A estratégia da IL para estes debates está a resultar num tremendo fracasso. Até ao momento ouvimos ajustes de contas com o passado (da TAP à geringonça), repetição de chavões do Chega (Cuba, Venezuela e até o muro de Berlim) e um absoluto vazio de ideias. Nem sequer uma tentativa de explicar uma visão do liberalismo como, honra lhe seja feita, Cotrim tentava fazer. O desnorte de Rocha que, a espaços, parece um Ventura com menos jeito para falar, notou-se na última intervenção do debate, sabendo que Raimundo já não teria como responder.
O PCP é critico de Putin há 20 anos, está escrito. Quando todos apertavam a mão ao homem do gás, de Merkel a Sarkozy, de Sócrates a Cameron, já o PCP escrevia sobre o pequeno ditador. Desde que a invasão na Ucrânia começou que o PCP marcou a sua posição. Do conflito que se iniciou em 2014 à expansão da Nato, a sua posição foi simples: nem Putin, nem a guerra. Ou seja, a UE fora disso. A direita disse que isso era uma posição "miss mundo" mas a verdade é que, hoje sabemos, ter-se-iam poupado 1 milhão de vidas. Também escreveram, quase sozinhos, há 3 anos, que esta era uma guerra entre a Rússia e os EUA, à custa de sangue ucraniano. Nessa altura eram putinistas porque não queriam pagar o conflito ou mandar os filhos para lá. Hoje, este tema já não está em debate porque, entretanto, o Marco Rubio disse, palavra por palavra, a mesma coisa sobre a "proxy war". Imagino que ele não leia o Avante...
Sabendo isto, que qualquer pessoa que não vote no Chega consegue perceber, Rocha tentou o golpe baixo de dizer, novamente, que o PCP apoia o Putin. Juntou à propaganda do Ventura um conjunto de banalidades gerais, deixando Paulo Raimundo sozinho a falar nas medidas que, concordando-se ou não, o PCP julga serem melhores para a população que é, julgo que na IL não sabem disto, na sua maioria pobre.

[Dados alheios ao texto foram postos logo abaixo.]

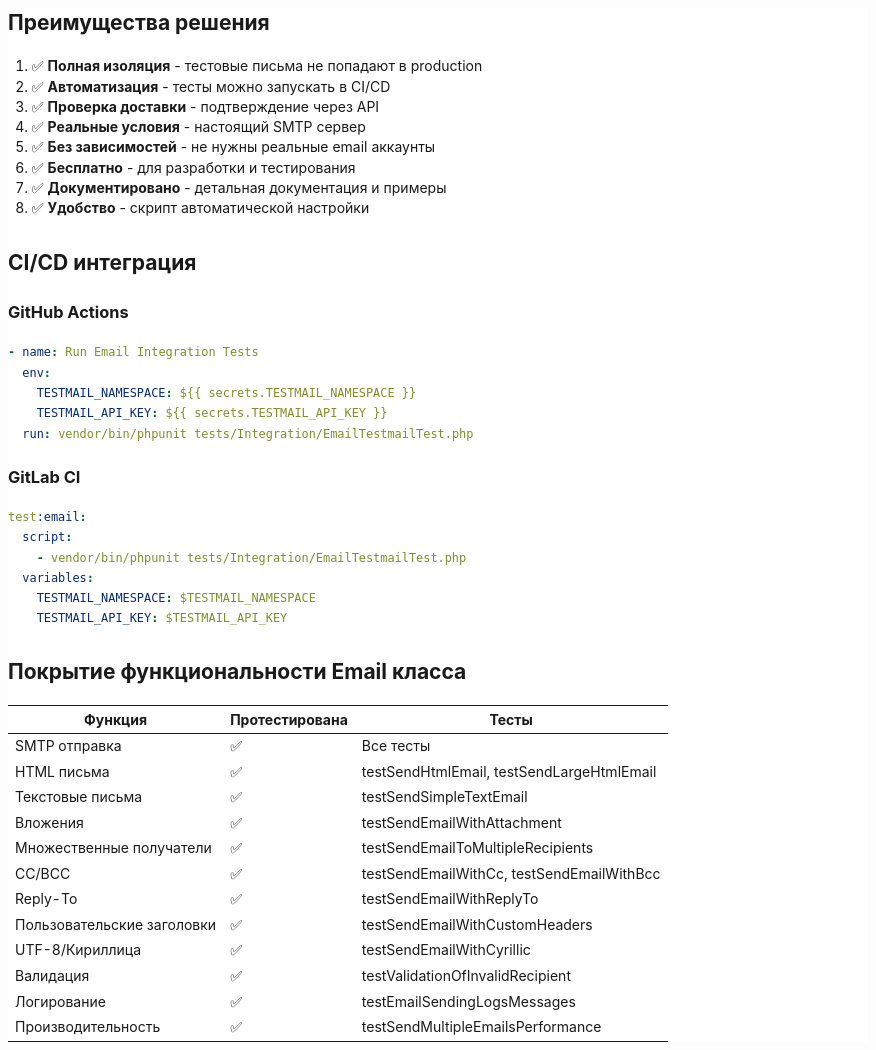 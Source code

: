 ## Преимущества решения

1. ✅ **Полная изоляция** - тестовые письма не попадают в production
2. ✅ **Автоматизация** - тесты можно запускать в CI/CD
3. ✅ **Проверка доставки** - подтверждение через API
4. ✅ **Реальные условия** - настоящий SMTP сервер
5. ✅ **Без зависимостей** - не нужны реальные email аккаунты
6. ✅ **Бесплатно** - для разработки и тестирования
7. ✅ **Документировано** - детальная документация и примеры
8. ✅ **Удобство** - скрипт автоматической настройки

## CI/CD интеграция

### GitHub Actions

```yaml
- name: Run Email Integration Tests
  env:
    TESTMAIL_NAMESPACE: ${{ secrets.TESTMAIL_NAMESPACE }}
    TESTMAIL_API_KEY: ${{ secrets.TESTMAIL_API_KEY }}
  run: vendor/bin/phpunit tests/Integration/EmailTestmailTest.php
```

### GitLab CI

```yaml
test:email:
  script:
    - vendor/bin/phpunit tests/Integration/EmailTestmailTest.php
  variables:
    TESTMAIL_NAMESPACE: $TESTMAIL_NAMESPACE
    TESTMAIL_API_KEY: $TESTMAIL_API_KEY
```

## Покрытие функциональности Email класса

| Функция | Протестирована | Тесты |
|---------|----------------|-------|
| SMTP отправка | ✅ | Все тесты |
| HTML письма | ✅ | testSendHtmlEmail, testSendLargeHtmlEmail |
| Текстовые письма | ✅ | testSendSimpleTextEmail |
| Вложения | ✅ | testSendEmailWithAttachment |
| Множественные получатели | ✅ | testSendEmailToMultipleRecipients |
| CC/BCC | ✅ | testSendEmailWithCc, testSendEmailWithBcc |
| Reply-To | ✅ | testSendEmailWithReplyTo |
| Пользовательские заголовки | ✅ | testSendEmailWithCustomHeaders |
| UTF-8/Кириллица | ✅ | testSendEmailWithCyrillic |
| Валидация | ✅ | testValidationOfInvalidRecipient |
| Логирование | ✅ | testEmailSendingLogsMessages |
| Производительность | ✅ | testSendMultipleEmailsPerformance |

Raimundo está a ser uma surpresa para mim e Rocha também. Por razões diferentes, como perceberão. Na minha opinião Paulo Raimundo esteve bastante melhor, uma vez que se mostrou mais bem preparado e até já aprendeu alguma matreirice, sem ser mal-educado, necessária para estes momentos. Conseguiu, julgo, passar algumas das medidas defendidas pelo PCP. Rocha ficou por generalidades e sem conseguir fugir das privatizações ou dos chavões de Cuba e Putin. A equipa da IL, sempre tão imaginativa a fazer cartazes, precisa rapidamente de acertar o passo e fazer deste rapaz algo comestível.
Nos vários canais as opiniões foram divididas, entre vitórias para um lado ou para outro e até empates. Respeito-as quase a todas e julgo que Paulo Raimundo beneficia neste momento das baixas expectativas que tinham sobre ele, em resultado das últimas legislativas.
Uma última nota para o Miguel Morgado. Era até aqui um gajo irritante e com um aspecto pouco recomendável para aparecer numa televisão à hora de jantar. Passou, desde ontem, a atrasado mental oficial. Ou vá, pessoa com défice cognitivo, que a minha mulher diz-me que atrasado mental já não se usa.